In other war-related news:
• Syria's government appeared to soften its defiance of the Bush administration, distancing itself from Hussein's collapsed regime and saying it was "always willing to cooperate in things that serve the Iraqi people's interests." But it refused US demands to close the offices of Palestinian radical groups in Damascus.
• Saying, "We cannot wait for a UN resolution," the prime ministers of Denmark and the Netherlands said they were ready to send troops to Iraq as "stabilization forces." But they didn't indicate when that might happen, citing a need to coordinate with the US and Britain.

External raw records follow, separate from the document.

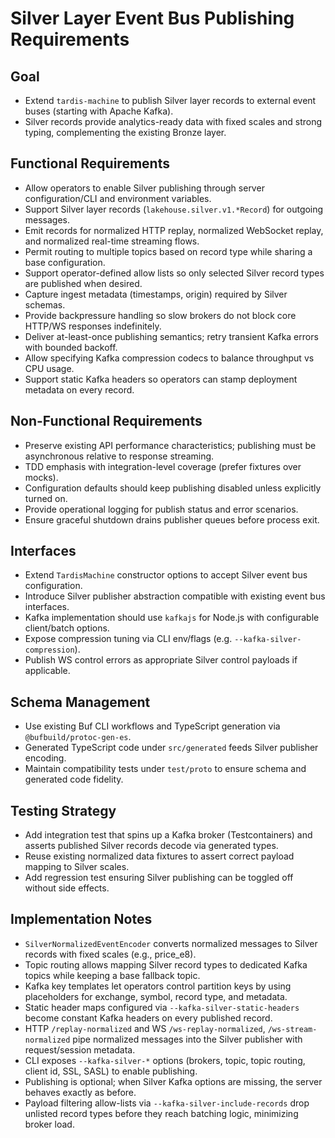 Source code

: # Silver Layer Event Bus Publishing Requirements

## Goal

- Extend `tardis-machine` to publish Silver layer records to external event buses (starting with Apache Kafka).
- Silver records provide analytics-ready data with fixed scales and strong typing, complementing the existing Bronze layer.

## Functional Requirements

- Allow operators to enable Silver publishing through server configuration/CLI and environment variables.
- Support Silver layer records (`lakehouse.silver.v1.*Record`) for outgoing messages.
- Emit records for normalized HTTP replay, normalized WebSocket replay, and normalized real-time streaming flows.
- Permit routing to multiple topics based on record type while sharing a base configuration.
- Support operator-defined allow lists so only selected Silver record types are published when desired.
- Capture ingest metadata (timestamps, origin) required by Silver schemas.
- Provide backpressure handling so slow brokers do not block core HTTP/WS responses indefinitely.
- Deliver at-least-once publishing semantics; retry transient Kafka errors with bounded backoff.
- Allow specifying Kafka compression codecs to balance throughput vs CPU usage.
- Support static Kafka headers so operators can stamp deployment metadata on every record.

## Non-Functional Requirements

- Preserve existing API performance characteristics; publishing must be asynchronous relative to response streaming.
- TDD emphasis with integration-level coverage (prefer fixtures over mocks).
- Configuration defaults should keep publishing disabled unless explicitly turned on.
- Provide operational logging for publish status and error scenarios.
- Ensure graceful shutdown drains publisher queues before process exit.

## Interfaces

- Extend `TardisMachine` constructor options to accept Silver event bus configuration.
- Introduce Silver publisher abstraction compatible with existing event bus interfaces.
- Kafka implementation should use `kafkajs` for Node.js with configurable client/batch options.
- Expose compression tuning via CLI env/flags (e.g. `--kafka-silver-compression`).
- Publish WS control errors as appropriate Silver control payloads if applicable.

## Schema Management

- Use existing Buf CLI workflows and TypeScript generation via `@bufbuild/protoc-gen-es`.
- Generated TypeScript code under `src/generated` feeds Silver publisher encoding.
- Maintain compatibility tests under `test/proto` to ensure schema and generated code fidelity.

## Testing Strategy

- Add integration test that spins up a Kafka broker (Testcontainers) and asserts published Silver records decode via generated types.
- Reuse existing normalized data fixtures to assert correct payload mapping to Silver scales.
- Add regression test ensuring Silver publishing can be toggled off without side effects.

## Implementation Notes

- `SilverNormalizedEventEncoder` converts normalized messages to Silver records with fixed scales (e.g., price_e8).
- Topic routing allows mapping Silver record types to dedicated Kafka topics while keeping a base fallback topic.
- Kafka key templates let operators control partition keys by using placeholders for exchange, symbol, record type, and metadata.
- Static header maps configured via `--kafka-silver-static-headers` become constant Kafka headers on every published record.
- HTTP `/replay-normalized` and WS `/ws-replay-normalized`, `/ws-stream-normalized` pipe normalized messages into the Silver publisher with request/session metadata.
- CLI exposes `--kafka-silver-*` options (brokers, topic, topic routing, client id, SSL, SASL) to enable publishing.
- Publishing is optional; when Silver Kafka options are missing, the server behaves exactly as before.
- Payload filtering allow-lists via `--kafka-silver-include-records` drop unlisted record types before they reach batching logic, minimizing broker load.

• France's government appeared to backtrack on its insistence that the UN assume the central role in rebuilding Iraq, with an aide to President Jacques Chirac saying, "Issue by issue, we have to find the right balance" between the UN "and the American and British forces on the ground."
• Despite a security detail of 20,000 police, an antiwar protest outside the two-day European Union summit in Athens turned violent, with demonstrators smashing store windows and throwing Molotov cocktails, rocks, and paint bombs. At least five people were hurt, and police arrested dozens of protesters.

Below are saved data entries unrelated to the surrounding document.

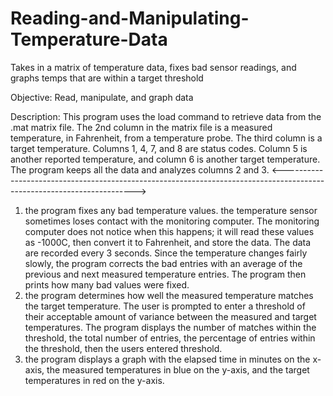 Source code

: # Reading-and-Manipulating-Temperature-Data
Takes in a matrix of temperature data, fixes bad sensor readings, and graphs temps that are within a target threshold

Objective: Read, manipulate, and graph data

Description: This program uses the load command to retrieve data from the .mat matrix file. The 2nd column in the matrix file is a measured temperature, in Fahrenheit, from a temperature probe. The third column is a target temperature. Columns 1, 4, 7, and 8 are status codes. Column 5 is another reported temperature, and column 6 is another target temperature. The program keeps all the data and analyzes columns 2 and 3.
<-----------------------------------------------------------------------------------------------------------------------><br>
1. the program fixes any bad temperature values. the temperature sensor sometimes loses contact with the monitoring computer. The monitoring computer does not notice when this happens; it will read these values as -1000C, then convert it to Fahrenheit, and store the data. The data are recorded every 3 seconds. Since the temperature changes fairly slowly, the program corrects the bad entries with an average of the previous and next measured temperature entries. The program then prints how many bad values were fixed.<br>
2. the program determines how well the measured temperature matches the target temperature. The user is prompted to enter a threshold of their acceptable amount of variance between the measured and target temperatures. The program displays the number of matches within the threshold, the total number of entries, the percentage of entries within the threshold, then the users entered threshold.<br>
3. the program displays a graph with the elapsed time in minutes on the x-axis, the measured temperatures in blue on the y-axis,
and the target temperatures in red on the y-axis.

US representatives will travel to Beijing next week to join discussions on North Korea's resumed nuclear program, reports said. But it was not immediately clear that the talks wouldn't end up being bilateral. China, which was being credited with arranging them, likely would only be a bystander, analysts said. According to diplomats in the region, Japan will not take part, and rival South Korea will only participate "eventually," its foreign minister said.
Voting on weaker-than-usual criticism of Cuba's human-rights record was postponed for a day by the UN commission that deals with the issue, after a blistering attack by the Havana government. State television said the proposed resolution was "anti-Cuban" and called the sponsors - Peru, Costa Rica, and Uruguay - "vile lackeys of the US." The resolution asks Cuba only to accept a visit by a UN monitor who'd observe the communist-run island's human-rights situation. Secretary of State Powell had pressed for the strongest possible language, calling Cuba's record "horrible ... and getting worse."